Ayrıca "klavye militanları"nın hiçbir etkisi yok, etkileri olsa "klavye militanı" olmazlardı. En basitinden "Farklı fikirlere partimizde yer var" demek bu kadar mı zor? "Düzen partileri gibi lider tartışmayız" diyor ama Türkiye'deki "düzen partileri" gibi tek sesliliği bu kadar mı seviyor HDP? Farklı fikirlerin şu anda sadece HDP çevresindeki insanları etkileme hakları var, olmalı, bu açıklama tam da bu etkileme hakkını almaya çalışıyor.
Ayrıca insan, yaptıklarını tutkuyla ve militanca yapmalı, klavyeyi de militanca kullanmalı elbette. Hangi alanda olabiliyorsa o alanda, militanlık, yani adanmış bir ruh kötü bir şey değil. Klavye, kafanı kaldırıp dünyayı görmene engel değilse neden kötü olsun? Biz, bedel ödemeyenler, profesyonel siyasetçi olmayanlar, hayatının tamamını değil bir kısmını siyasete ayıranlar, siyasi kariyeri olmayanlar, sabah vakti işine gidip öğlen vakti aklına siyasi bir mesele takılanlar, hiç konuşmayalım mı? Partinin kapıları bizim bütün sözlerimize kapalı mıdır? Partililerin kulakları bizim sözlerimizden uzaklaştırılmalı mıdır? Keşke sadece klavyede değil, başka alanlarda da siyaset militanca yapılabilse, gelenek doğrultusunda dikine gitmektense bir fikir uğruna tartışılarak makas değiştirilebilse.
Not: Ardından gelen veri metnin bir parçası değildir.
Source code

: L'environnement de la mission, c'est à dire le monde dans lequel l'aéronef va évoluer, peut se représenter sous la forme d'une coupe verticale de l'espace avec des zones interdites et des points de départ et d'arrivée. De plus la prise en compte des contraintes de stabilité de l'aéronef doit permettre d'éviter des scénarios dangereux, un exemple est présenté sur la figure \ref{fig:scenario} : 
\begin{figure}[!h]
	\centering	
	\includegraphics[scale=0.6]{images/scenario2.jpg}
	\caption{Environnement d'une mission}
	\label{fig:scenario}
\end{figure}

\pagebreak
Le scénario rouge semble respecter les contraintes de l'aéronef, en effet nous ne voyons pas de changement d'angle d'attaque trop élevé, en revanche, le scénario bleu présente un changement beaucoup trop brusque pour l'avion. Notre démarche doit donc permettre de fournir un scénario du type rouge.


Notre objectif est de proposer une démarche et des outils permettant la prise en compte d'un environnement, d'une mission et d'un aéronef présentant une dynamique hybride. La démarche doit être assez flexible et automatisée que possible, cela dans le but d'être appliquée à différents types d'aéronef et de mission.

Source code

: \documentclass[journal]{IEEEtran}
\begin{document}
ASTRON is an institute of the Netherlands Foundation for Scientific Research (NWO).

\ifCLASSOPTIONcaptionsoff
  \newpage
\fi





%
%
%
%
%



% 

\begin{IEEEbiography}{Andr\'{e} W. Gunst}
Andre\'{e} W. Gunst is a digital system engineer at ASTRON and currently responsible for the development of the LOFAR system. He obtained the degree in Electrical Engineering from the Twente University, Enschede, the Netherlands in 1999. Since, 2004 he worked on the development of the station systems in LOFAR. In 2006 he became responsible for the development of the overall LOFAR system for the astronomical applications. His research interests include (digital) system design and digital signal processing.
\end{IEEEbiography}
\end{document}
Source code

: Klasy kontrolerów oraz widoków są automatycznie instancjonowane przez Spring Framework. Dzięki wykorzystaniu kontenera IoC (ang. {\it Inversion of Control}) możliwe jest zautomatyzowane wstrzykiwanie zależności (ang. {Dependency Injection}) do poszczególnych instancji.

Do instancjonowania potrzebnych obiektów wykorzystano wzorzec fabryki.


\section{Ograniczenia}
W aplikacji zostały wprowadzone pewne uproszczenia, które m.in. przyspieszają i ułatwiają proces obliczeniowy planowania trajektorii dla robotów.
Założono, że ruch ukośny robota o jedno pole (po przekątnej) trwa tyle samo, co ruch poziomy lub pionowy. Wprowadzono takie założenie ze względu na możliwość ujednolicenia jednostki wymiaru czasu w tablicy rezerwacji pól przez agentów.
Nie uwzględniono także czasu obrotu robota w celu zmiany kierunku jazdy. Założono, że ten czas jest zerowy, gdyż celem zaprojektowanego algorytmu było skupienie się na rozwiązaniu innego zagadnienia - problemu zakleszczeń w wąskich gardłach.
Gelecek kongreye ilişkin iki fikir varsa, Bilgen'in konuşması pozisyonlardan birini "klavye militanları" diğerini "bedel ödeyenler" olarak tarif ediyor, baştan dışarıda kalan klavye militanlarını tasfiye etmeyi hedefliyor. Her bir HDP'liye kimden etkilenmesi, kimden etkilenmemesi gerektiği söyleniyor. HDP'lilere yapılan farklı fikirlerden etkilenmeme çağrısı, HDP'yi her türlü farklı fikre kapatmak anlamına geliyor. Açıkçası bu farklı fikirlerin tasfiyesini savunan bir tutum ve her tasfiyeci hareket nihayetinde örgütlenmeyi farklı eğilimlerden birine kapatmak anlamına geliyor. HDP'yi kapatan devlet değil, kendisi. Hukuken tabelalar indirilmiyor ama belli sınırları kabul etmeyecek kişilerin partide hiçbir yeri olmadığı ifade ediliyor. HDP, kendisini barajın üstüne çıkaran açılma harekatını sonlandırmış bulunuyor, CHP gibi -düşmekten ve yükselmekten korkarak- oy oranını sabitleyecek bir hamledir belki de bu, hayırlısı olsun.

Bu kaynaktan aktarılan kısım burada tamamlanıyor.